No, the human body couldn't practically feel the sudden disappearance of a gravitational force

Humans are able to feel because different accelerations applied to different parts of the body cause it to deform. For example you can feel the jerk as a car comes to a complete stop (non-zero acceleration to zero acceleration), because a force that was being applied only to your bottom is suddenly no longer applied, which changes the overall flex of your spine (among other deformations).

On the other hand, gravitational fields between a very large body and a very small body are practically uniform across the small body. So no matter how the field changes, the same acceleration is being applied to every part of the smaller body at any point in time. Therefore a human body wouldn't deform if the sun disapeared, so the human would not feel the change.
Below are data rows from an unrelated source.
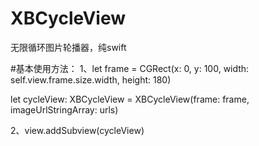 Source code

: # XBCycleView
无限循环图片轮播器，纯swift

#基本使用方法：
1、let frame = CGRect(x: 0, y: 100, width: self.view.frame.size.width, height: 180) 
 
   let cycleView: XBCycleView = XBCycleView(frame: frame, imageUrlStringArray: urls)

2、view.addSubview(cycleView)
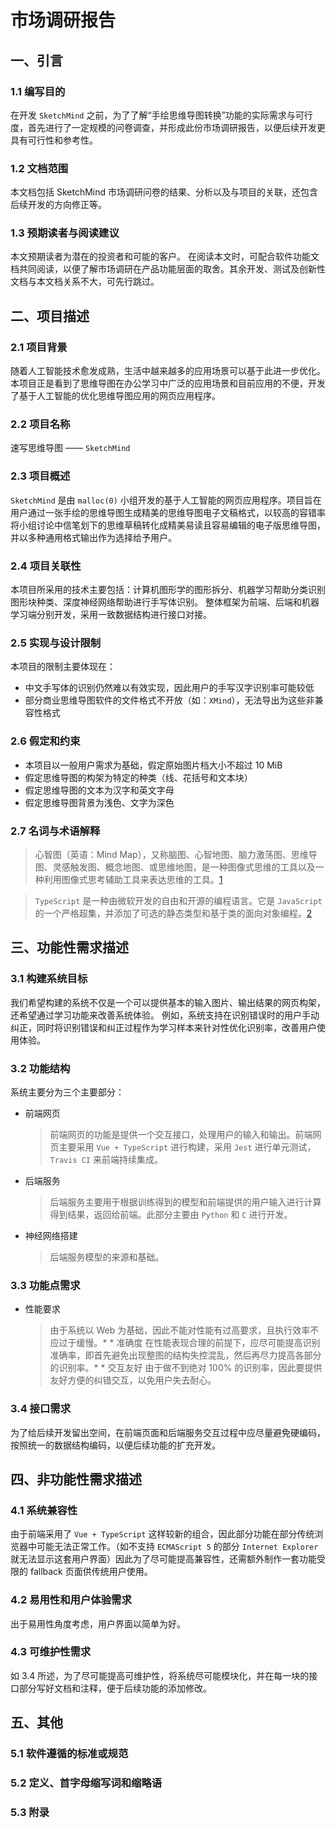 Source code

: # 市场调研报告

## 一、引言

### 1.1 编写目的
在开发 `SketchMind` 之前，为了了解“手绘思维导图转换”功能的实际需求与可行度，首先进行了一定规模的问卷调查，并形成此份市场调研报告，以便后续开发更具有可行性和参考性。

### 1.2 文档范围
本文档包括 SketchMind 市场调研问卷的结果、分析以及与项目的关联，还包含后续开发的方向修正等。

### 1.3 预期读者与阅读建议
本文预期读者为潜在的投资者和可能的客户。
在阅读本文时，可配合软件功能文档共同阅读，以便了解市场调研在产品功能层面的取舍。其余开发、测试及创新性文档与本文档关系不大，可先行跳过。

## 二、项目描述

### 2.1 项目背景
随着人工智能技术愈发成熟，生活中越来越多的应用场景可以基于此进一步优化。本项目正是看到了思维导图在办公学习中广泛的应用场景和目前应用的不便，开发了基于人工智能的优化思维导图应用的网页应用程序。

### 2.2 项目名称
速写思维导图 —— `SketchMind`

### 2.3 项目概述
`SketchMind` 是由 `malloc(0)` 小组开发的基于人工智能的网页应用程序。项目旨在用户通过一张手绘的思维导图生成精美的思维导图电子文稿格式，以较高的容错率将小组讨论中信笔划下的思维草稿转化成精美易读且容易编辑的电子版思维导图，并以多种通用格式输出作为选择给予用户。

### 2.4 项目关联性
本项目所采用的技术主要包括：计算机图形学的图形拆分、机器学习帮助分类识别图形块种类、深度神经网络帮助进行手写体识别。
整体框架为前端、后端和机器学习端分别开发，采用一致数据结构进行接口对接。

### 2.5 实现与设计限制
本项目的限制主要体现在：
* 中文手写体的识别仍然难以有效实现，因此用户的手写汉字识别率可能较低
* 部分商业思维导图软件的文件格式不开放（如：`XMind`），无法导出为这些非兼容性格式

### 2.6 假定和约束
* 本项目以一般用户需求为基础，假定原始图片档大小不超过 10 MiB
* 假定思维导图的构架为特定的种类（线、花括号和文本块）
* 假定思维导图的文本为汉字和英文字母
* 假定思维导图背景为浅色、文字为深色

### 2.7 名词与术语解释
> 心智图（英语：Mind Map），又称脑图、心智地图、脑力激荡图、思维导图、灵感触发图、概念地图、或思维地图，是一种图像式思维的工具以及一种利用图像式思考辅助工具来表达思维的工具。[1][1]

>  `TypeScript` 是一种由微软开发的自由和开源的编程语言。它是 `JavaScript` 的一个严格超集，并添加了可选的静态类型和基于类的面向对象编程。[2][2]

## 三、功能性需求描述

### 3.1 构建系统目标

我们希望构建的系统不仅是一个可以提供基本的输入图片、输出结果的网页构架，还希望通过学习功能来改善系统体验。
例如，系统支持在识别错误时的用户手动纠正，同时将识别错误和纠正过程作为学习样本来针对性优化识别率，改善用户使用体验。

### 3.2 功能结构

系统主要分为三个主要部分：
* 前端网页
	> 前端网页的功能是提供一个交互接口，处理用户的输入和输出。前端网页主要采用 `Vue + TypeScript` 进行构建，采用 `Jest` 进行单元测试，`Travis CI` 来前端持续集成。
* 后端服务
	> 后端服务主要用于根据训练得到的模型和前端提供的用户输入进行计算得到结果，返回给前端。此部分主要由 `Python` 和 `C` 进行开发。
* 神经网络搭建
	> 后端服务模型的来源和基础。

### 3.3 功能点需求
* 性能要求
	> 由于系统以 Web 为基础，因此不能对性能有过高要求，且执行效率不应过于缓慢。* * 准确度
	> 在性能表现合理的前提下，应尽可能提高识别准确率，即首先避免出现整图的结构失控混乱，然后再尽力提高各部分的识别率。* * 交互友好
	> 由于做不到绝对 100% 的识别率，因此要提供友好方便的纠错交互，以免用户失去耐心。

### 3.4 接口需求
为了给后续开发留出空间，在前端页面和后端服务交互过程中应尽量避免硬编码，按照统一的数据结构编码，以便后续功能的扩充开发。

## 四、非功能性需求描述

### 4.1 系统兼容性
由于前端采用了 `Vue + TypeScript` 这样较新的组合，因此部分功能在部分传统浏览器中可能无法正常工作。（如不支持 `ECMAScript 5` 的部分 `Internet Explorer` 就无法显示这套用户界面）因此为了尽可能提高兼容性，还需额外制作一套功能受限的 fallback 页面供传统用户使用。

### 4.2 易用性和用户体验需求
出于易用性角度考虑，用户界面以简单为好。

### 4.3 可维护性需求
如 3.4 所述，为了尽可能提高可维护性，将系统尽可能模块化，并在每一块的接口部分写好文档和注释，便于后续功能的添加修改。

## 五、其他

### 5.1 软件遵循的标准或规范

### 5.2 定义、首字母缩写词和缩略语

### 5.3 附录

[1]:	https://zh.wikipedia.org/wiki/%E5%BF%83%E6%99%BA%E5%9B%BE "Wikipedia.心智图.思维导图"
[2]:	https://zh.wikipedia.org/wiki/TypeScript "TypeScript"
  • $\begingroup$ I'm afraid that's not how you feel jerk. Sure you can feel forces on your body too, but what you really sense is an inner-ear function, and it's inertial so it reports jerk relative to your current direction of motion. That's why those flight/driving simulators on big hydraulics never feel right - because the inertial component isn't there. And because it's dynamic, not static, the justification that you could remove all forces and have everything remain static is incorrect. Try removing the force on a swingball by cutting the string mid-swing and see if it changes the ball's travel. :) $\endgroup$
    – Graham
    Commented Nov 19, 2023 at 10:29
  • $\begingroup$ @Graham The inner ear can only feel acceleration because its structure deforms. Typically, the inner ear isn't being directly accelerated, it's being accelerated by its connection with the rest of the body; thus it deforms due to inertia. If the whole inner ear structure is accelerated uniformly, the acceleration will not be felt. As for why flight simulators feel different than real flight, it's because they don't reproduce all the same forces on the body as real flight. It's impossible to reproduce the same forces without reproducing the same flight path. $\endgroup$
    – Vaelus
    Commented Nov 19, 2023 at 18:00

While I think James K's answer is correct, it may help to add to the explanation.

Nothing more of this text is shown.